**PROBLEM REQUIREMENTS**. Print word for word the first line of the listing below and every line after it, through the line with "### Ruby on Rails". Leave out the pictures and the rest.

⟨

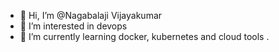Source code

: - 👋 Hi, I’m @Nagabalaji Vijayakumar
- 👀 I’m interested in devops 
- 🌱 I’m currently learning docker, kubernetes and cloud tools
.



<!---
Nagabalaji3103/Nagabalaji3103 is a ✨ special ✨ repository because its `README.md` (this file) appears on your GitHub profile.
You can click the Preview link to take a look at your changes.
--->

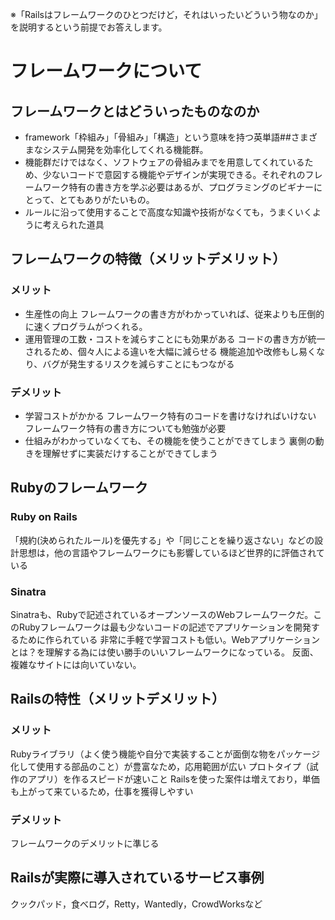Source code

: ※「Railsはフレームワークのひとつだけど，それはいったいどういう物なのか」を説明するという前提でお答えします。

# フレームワークについて
## フレームワークとはどういったものなのか
* framework「枠組み」「骨組み」「構造」という意味を持つ英単語##さまざまなシステム開発を効率化してくれる機能群。
* 機能群だけではなく、ソフトウェアの骨組みまでを用意してくれているため、少ないコードで意図する機能やデザインが実現できる。それぞれのフレームワーク特有の書き方を学ぶ必要はあるが、プログラミングのビギナーにとって、とてもありがたいもの。
* ルールに沿って使用することで高度な知識や技術がなくても，うまくいくように考えられた道具
## フレームワークの特徴（メリットデメリット）
### メリット
* 生産性の向上
フレームワークの書き方がわかっていれば、従来よりも圧倒的に速くプログラムがつくれる。
* 運用管理の工数・コストを減らすことにも効果がある
コードの書き方が統一されるため、個々人による違いを大幅に減らせる
機能追加や改修もし易くなり、バグが発生するリスクを減らすことにもつながる
### デメリット
* 学習コストがかかる
フレームワーク特有のコードを書けなければいけない
フレームワーク特有の書き方についても勉強が必要
* 仕組みがわかっていなくても、その機能を使うことができてしまう
裏側の動きを理解せずに実装だけすることができてしまう
## Rubyのフレームワーク
### Ruby on Rails
「規約(決められたルール)を優先する」や「同じことを繰り返さない」などの設計思想は，他の言語やフレームワークにも影響しているほど世界的に評価されている
### Sinatra
Sinatraも、Rubyで記述されているオープンソースのWebフレームワークだ。このRubyフレームワークは最も少ないコードの記述でアプリケーションを開発するために作られている
非常に手軽で学習コストも低い。Webアプリケーションとは？を理解する為には使い勝手のいいフレームワークになっている。
反面、複雑なサイトには向いていない。
## Railsの特性（メリットデメリット）
### メリット
Rubyライブラリ（よく使う機能や自分で実装することが面倒な物をパッケージ化して使用する部品のこと）が豊富なため，応用範囲が広い
プロトタイプ（試作のアプリ）を作るスピードが速いこと
Railsを使った案件は増えており，単価も上がって来ているため，仕事を獲得しやすい
### デメリット
フレームワークのデメリットに準じる
## Railsが実際に導入されているサービス事例
クックパッド，食べログ，Retty，Wantedly，CrowdWorksなど
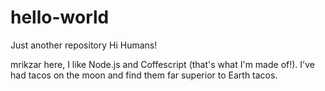 # hello-world
Just another repository
Hi Humans!

mrikzar here, I like Node.js and Coffescript (that's what I'm made of!).
I've had tacos on the moon and find them far superior to Earth tacos.
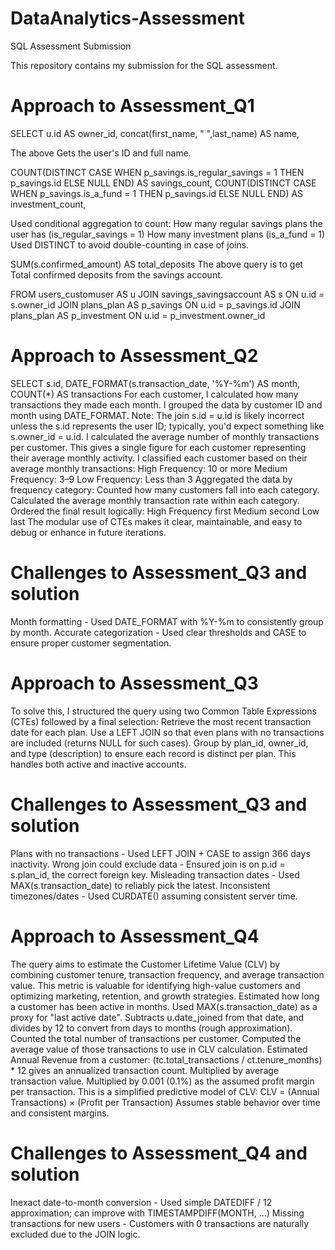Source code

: # DataAnalytics-Assessment
SQL Assessment Submission

This repository contains my submission for the SQL assessment.

# Approach to Assessment_Q1
SELECT
   u.id AS owner_id,
   concat(first_name, " ",last_name) AS name,
   
The above Gets the user's ID and full name.

   COUNT(DISTINCT CASE WHEN p_savings.is_regular_savings = 1 THEN p_savings.id ELSE NULL END) AS savings_count,
   COUNT(DISTINCT CASE WHEN p_savings.is_a_fund = 1 THEN p_savings.id ELSE NULL END) AS investment_count,

Used conditional aggregation to count:
How many regular savings plans the user has (is_regular_savings = 1)
How many investment plans (is_a_fund = 1)
Used DISTINCT to avoid double-counting in case of joins.

SUM(s.confirmed_amount) AS total_deposits
The above query is to get Total confirmed deposits from the savings account.

FROM users_customuser AS u
JOIN savings_savingsaccount AS s ON u.id = s.owner_id
JOIN plans_plan AS p_savings ON u.id = p_savings.id
JOIN plans_plan AS p_investment ON u.id = p_investment.owner_id

# Approach to Assessment_Q2
SELECT s.id, DATE_FORMAT(s.transaction_date, '%Y-%m') AS month, COUNT(*) AS transactions
For each customer, I calculated how many transactions they made each month.
I grouped the data by customer ID and month using DATE_FORMAT.
Note: The join s.id = u.id is likely incorrect unless the s.id represents the user ID; typically, you'd expect something like s.owner_id = u.id.
I calculated the average number of monthly transactions per customer.
This gives a single figure for each customer representing their average monthly activity.
I classified each customer based on their average monthly transactions:
High Frequency: 10 or more
Medium Frequency: 3–9
Low Frequency: Less than 3
Aggregated the data by frequency category:
Counted how many customers fall into each category.
Calculated the average monthly transaction rate within each category.
Ordered the final result logically:
High Frequency first
Medium second
Low last
The modular use of CTEs makes it clear, maintainable, and easy to debug or enhance in future iterations.

# Challenges to Assessment_Q3 and solution

Month formatting	- Used DATE_FORMAT with %Y-%m to consistently group by month.
Accurate categorization	- Used clear thresholds and CASE to ensure proper customer segmentation.

# Approach to Assessment_Q3
To solve this, I structured the query using two Common Table Expressions (CTEs) followed by a final selection:
Retrieve the most recent transaction date for each plan.
Use a LEFT JOIN so that even plans with no transactions are included (returns NULL for such cases).
Group by plan_id, owner_id, and type (description) to ensure each record is distinct per plan.
This handles both active and inactive accounts.

# Challenges to Assessment_Q3 and solution

Plans with no transactions -	Used LEFT JOIN + CASE to assign 366 days inactivity.
Wrong join could exclude data - Ensured join is on p.id = s.plan_id, the correct foreign key.
Misleading transaction dates - Used MAX(s.transaction_date) to reliably pick the latest.
Inconsistent timezones/dates - Used CURDATE() assuming consistent server time.

# Approach to Assessment_Q4
The query aims to estimate the Customer Lifetime Value (CLV) by combining customer tenure, transaction frequency, and average transaction value. This metric is valuable for identifying high-value customers and optimizing marketing, retention, and growth strategies.
Estimated how long a customer has been active in months.
Used MAX(s.transaction_date) as a proxy for "last active date".
Subtracts u.date_joined from that date, and divides by 12 to convert from days to months (rough approximation).
Counted the total number of transactions per customer.
Computed the average value of those transactions to use in CLV calculation.
Estimated Annual Revenue from a customer:
(tc.total_transactions / ct.tenure_months) * 12 gives an annualized transaction count.
Multiplied by average transaction value.
Multiplied by 0.001 (0.1%) as the assumed profit margin per transaction.
This is a simplified predictive model of CLV:
CLV = (Annual Transactions) × (Profit per Transaction)
Assumes stable behavior over time and consistent margins.

# Challenges to Assessment_Q4 and solution
Inexact date-to-month conversion	- Used simple DATEDIFF / 12 approximation; can improve with TIMESTAMPDIFF(MONTH, ...)
Missing transactions for new users - Customers with 0 transactions are naturally excluded due to the JOIN logic.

⟩

**TASK RESPONSE**.
Source code

: - 👋 Hi, I’m @Nagabalaji Vijayakumar
- 👀 I’m interested in devops 
- 🌱 I’m currently learning docker, kubernetes and cloud tools
.



<!---
Nagabalaji3103/Nagabalaji3103 is a ✨ special ✨ repository because its `README.md` (this file) appears on your GitHub profile.
You can click the Preview link to take a look at your changes.
--->

Source code

: ※「Railsはフレームワークのひとつだけど，それはいったいどういう物なのか」を説明するという前提でお答えします。

# フレームワークについて
## フレームワークとはどういったものなのか
* framework「枠組み」「骨組み」「構造」という意味を持つ英単語##さまざまなシステム開発を効率化してくれる機能群。
* 機能群だけではなく、ソフトウェアの骨組みまでを用意してくれているため、少ないコードで意図する機能やデザインが実現できる。それぞれのフレームワーク特有の書き方を学ぶ必要はあるが、プログラミングのビギナーにとって、とてもありがたいもの。
* ルールに沿って使用することで高度な知識や技術がなくても，うまくいくように考えられた道具
## フレームワークの特徴（メリットデメリット）
### メリット
* 生産性の向上
フレームワークの書き方がわかっていれば、従来よりも圧倒的に速くプログラムがつくれる。
* 運用管理の工数・コストを減らすことにも効果がある
コードの書き方が統一されるため、個々人による違いを大幅に減らせる
機能追加や改修もし易くなり、バグが発生するリスクを減らすことにもつながる
### デメリット
* 学習コストがかかる
フレームワーク特有のコードを書けなければいけない
フレームワーク特有の書き方についても勉強が必要
* 仕組みがわかっていなくても、その機能を使うことができてしまう
裏側の動きを理解せずに実装だけすることができてしまう
## Rubyのフレームワーク
### Ruby on Rails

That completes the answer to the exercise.